• Directions: Transcribe the listing in full, word for word; pictures do not belong in the copy.

• Study material:
_ _ _

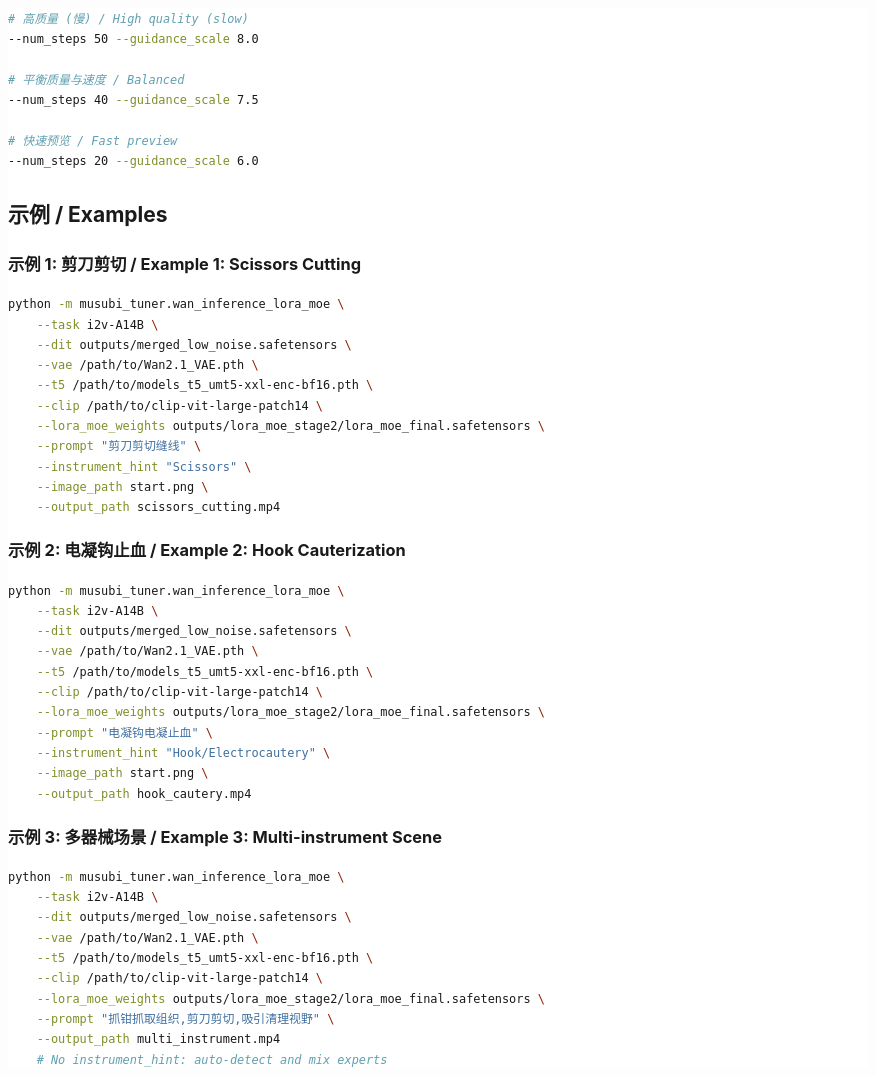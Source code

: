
 ```bash
# 高质量 (慢) / High quality (slow)
--num_steps 50 --guidance_scale 8.0

# 平衡质量与速度 / Balanced
--num_steps 40 --guidance_scale 7.5

# 快速预览 / Fast preview
--num_steps 20 --guidance_scale 6.0
```

## 示例 / Examples

### 示例 1: 剪刀剪切 / Example 1: Scissors Cutting

```bash
python -m musubi_tuner.wan_inference_lora_moe \
    --task i2v-A14B \
    --dit outputs/merged_low_noise.safetensors \
    --vae /path/to/Wan2.1_VAE.pth \
    --t5 /path/to/models_t5_umt5-xxl-enc-bf16.pth \
    --clip /path/to/clip-vit-large-patch14 \
    --lora_moe_weights outputs/lora_moe_stage2/lora_moe_final.safetensors \
    --prompt "剪刀剪切缝线" \
    --instrument_hint "Scissors" \
    --image_path start.png \
    --output_path scissors_cutting.mp4
```

### 示例 2: 电凝钩止血 / Example 2: Hook Cauterization

```bash
python -m musubi_tuner.wan_inference_lora_moe \
    --task i2v-A14B \
    --dit outputs/merged_low_noise.safetensors \
    --vae /path/to/Wan2.1_VAE.pth \
    --t5 /path/to/models_t5_umt5-xxl-enc-bf16.pth \
    --clip /path/to/clip-vit-large-patch14 \
    --lora_moe_weights outputs/lora_moe_stage2/lora_moe_final.safetensors \
    --prompt "电凝钩电凝止血" \
    --instrument_hint "Hook/Electrocautery" \
    --image_path start.png \
    --output_path hook_cautery.mp4
```

### 示例 3: 多器械场景 / Example 3: Multi-instrument Scene

```bash
python -m musubi_tuner.wan_inference_lora_moe \
    --task i2v-A14B \
    --dit outputs/merged_low_noise.safetensors \
    --vae /path/to/Wan2.1_VAE.pth \
    --t5 /path/to/models_t5_umt5-xxl-enc-bf16.pth \
    --clip /path/to/clip-vit-large-patch14 \
    --lora_moe_weights outputs/lora_moe_stage2/lora_moe_final.safetensors \
    --prompt "抓钳抓取组织,剪刀剪切,吸引清理视野" \
    --output_path multi_instrument.mp4
    # No instrument_hint: auto-detect and mix experts
```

_ _ _

• Your response:
Source code

:
 ```bash
# 高质量 (慢) / High quality (slow)
--num_steps 50 --guidance_scale 8.0

# 平衡质量与速度 / Balanced
--num_steps 40 --guidance_scale 7.5

# 快速预览 / Fast preview
--num_steps 20 --guidance_scale 6.0
```

## 示例 / Examples

### 示例 1: 剪刀剪切 / Example 1: Scissors Cutting

```bash
python -m musubi_tuner.wan_inference_lora_moe \
    --task i2v-A14B \
    --dit outputs/merged_low_noise.safetensors \
    --vae /path/to/Wan2.1_VAE.pth \
    --t5 /path/to/models_t5_umt5-xxl-enc-bf16.pth \
    --clip /path/to/clip-vit-large-patch14 \
    --lora_moe_weights outputs/lora_moe_stage2/lora_moe_final.safetensors \
    --prompt "剪刀剪切缝线" \
    --instrument_hint "Scissors" \
    --image_path start.png \
    --output_path scissors_cutting.mp4
```

### 示例 2: 电凝钩止血 / Example 2: Hook Cauterization

```bash
python -m musubi_tuner.wan_inference_lora_moe \
    --task i2v-A14B \
    --dit outputs/merged_low_noise.safetensors \
    --vae /path/to/Wan2.1_VAE.pth \
    --t5 /path/to/models_t5_umt5-xxl-enc-bf16.pth \
    --clip /path/to/clip-vit-large-patch14 \
    --lora_moe_weights outputs/lora_moe_stage2/lora_moe_final.safetensors \
    --prompt "电凝钩电凝止血" \
    --instrument_hint "Hook/Electrocautery" \
    --image_path start.png \
    --output_path hook_cautery.mp4
```

### 示例 3: 多器械场景 / Example 3: Multi-instrument Scene

```bash
python -m musubi_tuner.wan_inference_lora_moe \
    --task i2v-A14B \
    --dit outputs/merged_low_noise.safetensors \
    --vae /path/to/Wan2.1_VAE.pth \
    --t5 /path/to/models_t5_umt5-xxl-enc-bf16.pth \
    --clip /path/to/clip-vit-large-patch14 \
    --lora_moe_weights outputs/lora_moe_stage2/lora_moe_final.safetensors \
    --prompt "抓钳抓取组织,剪刀剪切,吸引清理视野" \
    --output_path multi_instrument.mp4
    # No instrument_hint: auto-detect and mix experts
```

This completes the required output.